Reporters sans frontières révèle le Classement de la liberté de la presse 2014
Contact : afrique@rsf.org - +33 1 44 83 84 76
Le Classement mondial de la liberté de la presse 2014 publié par Reporters sans frontières révèle une dégradation importante de la situation dans des pays aussi divers que les États-Unis, la République centrafricaine et le Guatemala, et à l’inverse des améliorations sensibles en Equateur, en Bolivie et en Afrique du Sud. Si la Finlande, les Pays-Bas et la Norvège constituent une fois encore le trio de tête, le Turkménistan, la Corée du Nord et l’Érythrée demeurent les pires trous noirs de l’information.
“Outil de référence, le Classement mondial de la liberté de la presse de RSF s’articule autour de sept indicateurs : le niveau des exactions, l’étendue du pluralisme, l’indépendance des médias, l’environnement et l’autocensure, le cadre légal, la transparence et les infrastructures. Il place les gouvernements face à leurs responsabilités en permettant à la société civile de se saisir d’une mesure objective et fournit aux instances internationales un indicateur de bonne gouvernance pour orienter leurs décisions”, observe Christophe Deloire, secrétaire général de Reporters sans frontières.
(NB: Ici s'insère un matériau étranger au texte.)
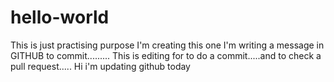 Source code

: # hello-world
This is just practising purpose I'm creating this one
I'm writing  a message in GITHUB to commit.........
This is editing for to do a commit.....and to check a pull request.....
Hi i'm updating  github today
“Le classement de certains pays, y compris des démocraties, est largement affecté cette année par une interprétation trop large et abusive du concept de la protection de la sécurité nationale. Par ailleurs, le Classement reflète l’impact négatif des conflits armés sur la liberté de l’information et ses acteurs. Pays le plus dangereux au monde pour les journalistes, la Syrie est classée 177ème sur 180 pays”, déclare Lucie Morillon, directrice de la recherche de Reporters sans frontières.
L’indice annuel du Classement, qui synthétise les atteintes à la liberté de l’information dans 180 pays sur l’année écoulée, démontre une légère aggravation de la situation. Cet indice passe de 3 395 points à 3 456 points, soit une augmentation générale de 1,8%. Si la situation reste stable dans la région Asie-Pacifique, elle s’aggrave en revanche en Afrique.
Pour la première fois, le Classement sera disponible en édition papier enrichie, en français, dans la collection Librio de Flammarion. Des analyses régionales et thématiques sont disponibles sur rsf.org en version multilingue. Reporters sans frontières introduit également une visualisation en trois dimensions des performances des 180 pays figurants au classement.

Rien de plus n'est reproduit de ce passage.